🤖 AI Summary
To address the air-ground cooperative resource allocation challenge in 6G networks—where unmanned aerial vehicles (UAVs) dynamically serve mobile ground user equipment (UEs)—this paper proposes FLARE, the first framework enabling real-time joint optimization of UAV 3D positioning, flight altitude, transmit power, and bandwidth allocation. FLARE innovatively integrates Silhouette-KMeans-based UE clustering with multi-agent reinforcement learning, employing a hybrid MADDPG-DQN policy: Silhouette-KMeans clusters UEs according to spatial distribution and channel state for efficient association, while MADDPG handles continuous power control and DQN manages discrete bandwidth block allocation.
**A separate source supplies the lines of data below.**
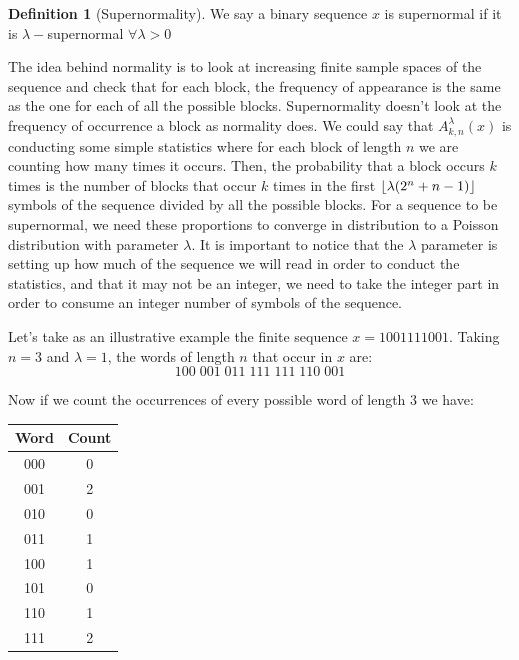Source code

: \documentclass[11pt,a4paper]{tesis}
\theoremstyle{definition}
\newtheorem{definition}{Definition}[section]
\DeclarePairedDelimiter{\floor}{\lfloor}{\rfloor}
\begin{document}
\begin{definition}[Supernormality]
    We say a binary sequence $x$ is supernormal if it is $\lambda-$supernormal $\forall \lambda > 0$
\end{definition}



The idea behind normality is to look at increasing finite sample spaces of the sequence and check that for each block, the frequency of appearance is the same as the one for each of all the possible blocks.
Supernormality doesn't look at the frequency of occurrence a block as normality does. We could say that $A^\lambda_{k,n}(x)$ is conducting some simple statistics where for each block of length $n$ we are counting how many times it occurs. 
 Then, the probability that a block occurs $k$ times is the number of blocks that occur $k$ times in the first $\floor{\lambda(2^n + n - 1)}$ symbols of the sequence divided by all the possible blocks.
For a sequence to be supernormal, we need these proportions to converge in distribution to a Poisson distribution with parameter $\lambda$.
It is important to notice that the $\lambda$ parameter is setting up how much of the sequence we will read in order to conduct the statistics, and that it may not be an integer, we need to take the integer part in order to consume an integer number of symbols of the sequence.


Let's take as an illustrative example the finite sequence $x = 1001111001$. Taking $n=3$ and $\lambda = 1$, the words of length $n$ that occur in $x$ are:
$$100 \; 001 \; 011\; 111\; 111\; 110\; 001$$

Now if we count the occurrences of every possible word of length $3$ we have:

\begin{center}
    \begin{tabular}{|c | c|} 
    \hline
    Word & Count \\ [0.5ex] 
    \hline
    000 & 0 \\ 
    \hline
    001 & 2 \\ 
    \hline
    010 & 0 \\ 
    \hline
    011 & 1 \\ 
    \hline
    100 & 1 \\ 
    \hline
    101 & 0 \\ 
    \hline
    110 & 1 \\ 
    \hline
    111 & 2 \\ 
    \hline
   \end{tabular}
\end{center}
\end{document}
Simulation results under a 5 Mbps minimum rate constraint demonstrate that FLARE increases the number of served UEs by 73.45% compared to a pure MADDPG baseline, significantly improving resource utilization efficiency and quality of service in dynamic environments.
📝 Abstract
This letter addresses a critical challenge in the context of 6G and beyond wireless networks, the joint optimization of power and bandwidth resource allocation for aerial intelligent platforms, specifically uncrewed aerial vehicles (UAVs), operating in highly dynamic environments with mobile ground user equipment (UEs). We introduce FLARE (Flying Learning Agents for Resource Efficiency), a learning-enabled aerial intelligence framework that jointly optimizes UAV positioning, altitude, transmit power, and bandwidth allocation in real-time. To adapt to UE mobility, we employ Silhouette-based K-Means clustering, enabling dynamic grouping of users and UAVs' deployment at cluster centroids for efficient service delivery. The problem is modeled as a multi-agent control task, with bandwidth discretized into resource blocks and power treated as a continuous variable. To solve this, our proposed framework, FLARE, employs a hybrid reinforcement learning strategy that combines Multi-Agent Deep Deterministic Policy Gradient (MADDPG) and Deep Q-Network (DQN) to enhance learning efficiency. Simulation results demonstrate that our method significantly enhances user coverage, achieving a 73.45% improvement in the number of served users under a 5 Mbps data rate constraint, outperforming MADDPG baseline.